Data excerpts:

▽

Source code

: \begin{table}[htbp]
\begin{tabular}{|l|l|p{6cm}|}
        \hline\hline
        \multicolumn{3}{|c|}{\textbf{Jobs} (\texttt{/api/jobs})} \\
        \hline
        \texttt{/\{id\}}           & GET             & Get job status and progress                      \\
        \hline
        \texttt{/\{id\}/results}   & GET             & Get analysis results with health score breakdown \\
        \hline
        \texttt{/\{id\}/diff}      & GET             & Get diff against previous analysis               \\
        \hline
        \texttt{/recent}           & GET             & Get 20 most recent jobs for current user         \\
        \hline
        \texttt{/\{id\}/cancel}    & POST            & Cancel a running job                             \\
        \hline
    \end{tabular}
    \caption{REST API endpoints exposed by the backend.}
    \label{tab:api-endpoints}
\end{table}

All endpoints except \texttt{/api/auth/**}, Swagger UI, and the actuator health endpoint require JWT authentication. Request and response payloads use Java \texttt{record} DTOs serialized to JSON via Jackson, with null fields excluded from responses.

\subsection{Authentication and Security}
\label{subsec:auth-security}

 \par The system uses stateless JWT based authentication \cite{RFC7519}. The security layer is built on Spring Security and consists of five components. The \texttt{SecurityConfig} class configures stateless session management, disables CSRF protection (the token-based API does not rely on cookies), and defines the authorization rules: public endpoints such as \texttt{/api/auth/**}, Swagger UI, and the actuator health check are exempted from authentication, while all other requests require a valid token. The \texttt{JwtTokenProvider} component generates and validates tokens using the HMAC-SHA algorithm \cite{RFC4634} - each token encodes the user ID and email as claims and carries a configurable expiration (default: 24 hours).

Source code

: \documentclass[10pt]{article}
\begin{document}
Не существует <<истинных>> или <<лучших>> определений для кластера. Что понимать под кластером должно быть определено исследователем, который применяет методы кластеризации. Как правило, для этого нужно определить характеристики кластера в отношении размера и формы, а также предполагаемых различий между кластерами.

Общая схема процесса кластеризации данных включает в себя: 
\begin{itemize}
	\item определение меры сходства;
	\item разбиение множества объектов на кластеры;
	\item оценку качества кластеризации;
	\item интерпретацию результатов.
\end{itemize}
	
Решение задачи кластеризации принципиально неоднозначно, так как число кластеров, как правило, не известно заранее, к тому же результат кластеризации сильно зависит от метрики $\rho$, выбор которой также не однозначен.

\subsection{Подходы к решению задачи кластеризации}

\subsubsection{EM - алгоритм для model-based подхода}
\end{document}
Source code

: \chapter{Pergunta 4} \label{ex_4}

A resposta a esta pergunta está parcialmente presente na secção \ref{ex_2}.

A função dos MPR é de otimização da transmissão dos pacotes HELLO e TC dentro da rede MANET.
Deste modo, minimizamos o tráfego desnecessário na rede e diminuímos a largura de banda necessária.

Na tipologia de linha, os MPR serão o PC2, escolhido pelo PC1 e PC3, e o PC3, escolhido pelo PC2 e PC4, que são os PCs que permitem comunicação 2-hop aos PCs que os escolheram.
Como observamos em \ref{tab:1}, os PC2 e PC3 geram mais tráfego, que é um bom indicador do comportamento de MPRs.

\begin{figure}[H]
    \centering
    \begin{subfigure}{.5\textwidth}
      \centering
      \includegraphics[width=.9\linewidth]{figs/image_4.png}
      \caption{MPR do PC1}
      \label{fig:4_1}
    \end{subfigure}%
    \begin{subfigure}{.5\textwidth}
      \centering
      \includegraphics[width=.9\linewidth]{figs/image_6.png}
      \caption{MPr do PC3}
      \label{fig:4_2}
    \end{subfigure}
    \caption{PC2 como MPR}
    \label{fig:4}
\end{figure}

△

EXERCISE GOAL | All lines above containing the string "jobs" are to be collected.

SOLVED EXERCISE |
        \multicolumn{3}{|c|}{\textbf{Jobs} (\texttt{/api/jobs})} \\
        \texttt{/recent}           & GET             & Get 20 most recent jobs for current user         \\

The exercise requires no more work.